Балдахины опустили все восемьдесят три присутствовавших и тридцать семь голографических образов. Лишь новый Папа не опустил балдахина. Священник – теперь Верховный Понтифик – сидел в своем кресле, откинувшись на подушки.
– Какое имя ты избираешь для своего понтификата? – спросил декан.
– Я избираю имя Урбан Шестнадцатый, – ответил священник.
По капелле пронесся шепоток. Декан протянул руку, помог Папе подняться и вместе с помощниками вывел его из капеллы.
Кардинал Мустафа сказал, повернувшись к кардиналу Лурдзамийскому:
– Он, должно быть, имел в виду Урбана Второго. Урбан Пятнадцатый жил в двадцать седьмом веке – жалкий трус, способный только детективы читать да писать трогательные послания бывшей возлюбленной.
– Урбан Второй, – задумчиво протянул кардинал Лурдзамийский. – Да, конечно.
Через несколько минут декан и его помощники вернулись вместе со священником – теперь уже Папой, облаченным во все белое – белая сутана, белая шапочка, широкий белый пояс.
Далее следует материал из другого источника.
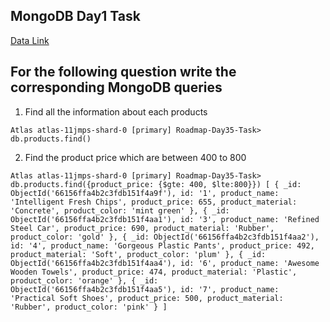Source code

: ## MongoDB Day1 Task

[Data Link](https://github.com/rvsp/database/blob/master/mongodb/product.json)

## For the following question write the corresponding MongoDB queries

1. Find all the information about each products

`Atlas atlas-11jmps-shard-0 [primary] Roadmap-Day35-Task> db.products.find()`

2. Find the product price which are between 400 to 800

`Atlas atlas-11jmps-shard-0 [primary] Roadmap-Day35-Task> db.products.find({product_price: {$gte: 400, $lte:800}})
[
  {
    _id: ObjectId('66156ffa4b2c3fdb151f4a9f'),
    id: '1',
    product_name: 'Intelligent Fresh Chips',
    product_price: 655,
    product_material: 'Concrete',
    product_color: 'mint green'
  },
  {
    _id: ObjectId('66156ffa4b2c3fdb151f4aa1'),
    id: '3',
    product_name: 'Refined Steel Car',
    product_price: 690,
    product_material: 'Rubber',
    product_color: 'gold'
  },
  {
    _id: ObjectId('66156ffa4b2c3fdb151f4aa2'),
    id: '4',
    product_name: 'Gorgeous Plastic Pants',
    product_price: 492,
    product_material: 'Soft',
    product_color: 'plum'
  },
  {
    _id: ObjectId('66156ffa4b2c3fdb151f4aa4'),
    id: '6',
    product_name: 'Awesome Wooden Towels',
    product_price: 474,
    product_material: 'Plastic',
    product_color: 'orange'
  },
  {
    _id: ObjectId('66156ffa4b2c3fdb151f4aa5'),
    id: '7',
    product_name: 'Practical Soft Shoes',
    product_price: 500,
    product_material: 'Rubber',
    product_color: 'pink'
  }
]
`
Кардинал Лурдзамийский – как и все остальные – опустился на колени прямо на каменный пол, и новый понтифик дал свое первое благословение.
Карточки сожгли, предварительно плеснув в огонь bianco, чтобы дым был по-настоящему белым.
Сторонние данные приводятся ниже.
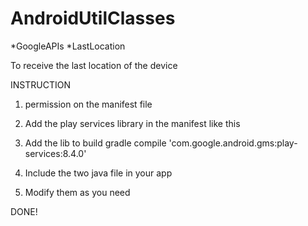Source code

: # AndroidUtilClasses

*GoogleAPIs
*LastLocation

To receive the last location of the device

INSTRUCTION

1. permission on the manifest file
<uses-permission android:name="android.permission.ACCESS_FINE_LOCATION"></uses-permission>

2. Add the play services library in the manifest like this
<meta-data android:name="com.google.android.gms.version" android:value="@integer/google_play_services_version" />

3. Add the lib to build gradle 
compile 'com.google.android.gms:play-services:8.4.0'

4. Include the two java file in your app

5. Modify them as you need

DONE!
Кардиналы вышли из Сикстинской капеллы и направились древними коридорами в собор Святого Петра. Декан кардинальской коллегии объявил с балкона многотысячной толпе имя нового Папы.
Среди пятисот тысяч людей, собравшихся в то утро на площади Святого Петра, был отец капитан Федерико де Сойя. Его выпустили из ректория Легионеров Христа лишь несколько часов назад. Чуть позже, после полудня, ему надлежало явиться в космопорт Имперского Флота для отправки на корабль. Прогуливаясь по Ватикану, де Сойя внезапно оказался в толпе среди тысяч мужчин, женщин и детей, и толпа, как могучая река, вынесла его на площадь.
Когда показались первые клубы белого дыма, собравшихся охватило ликование. И без того немыслимое скопление народа под балконом Святого Петра стало каким-то образом еще гуще под напором тысяч и тысяч, стекавшихся из-под колоннады и с ближайших улиц. Сотни швейцарских гвардейцев с трудом сдерживали этот могучий натиск.
Декан кардинальской коллегии объявил об избрании нового Папы, Его Святейшества Урбана Шестнадцатого, и по площади прокатился вздох изумления. Де Сойя внезапно осознал, что стоит как в столбняке, открыв рот. Никто не сомневался, что новым Папой станет Юлий Пятнадцатый. Неужели?.. Нет, об этом даже думать нельзя.
Новый понтифик вышел на балкон, и изумленные возгласы сменились приветственными – возгласы нарастали, становились все громче и громче и никак не желали стихать.
Это был Папа Юлий – знакомое лицо, высокий лоб, печальные глаза… Отец Ленар Хойт, спаситель Церкви, вновь избран Папой. Его Святейшество поднял руку в привычном благословении и замер, ожидая тишины, но приветствия все не стихали, и рев эхом заполнил всю площадь.
«Почему Урбан Шестнадцатый?» – задумался отец капитан де Сойя. Будучи священником, принадлежа к обществу Иисуса, он достаточно хорошо изучил историю Церкви и сейчас мгновенно перебрал в уме всех Пап по имени Урбан. Почти все они ничем не прославились за годы понтификата. Почему…
– Проклятие! – воскликнул отец капитан де Сойя, но никто не расслышал его за многоголосым ревом толпы. – Проклятие! – повторил он.
Крики еще не стихли, и новый понтифик даже не начал говорить и еще не объяснил свой странный выбор, но де Сойя уже знал. И от этого знания у него заболело сердце.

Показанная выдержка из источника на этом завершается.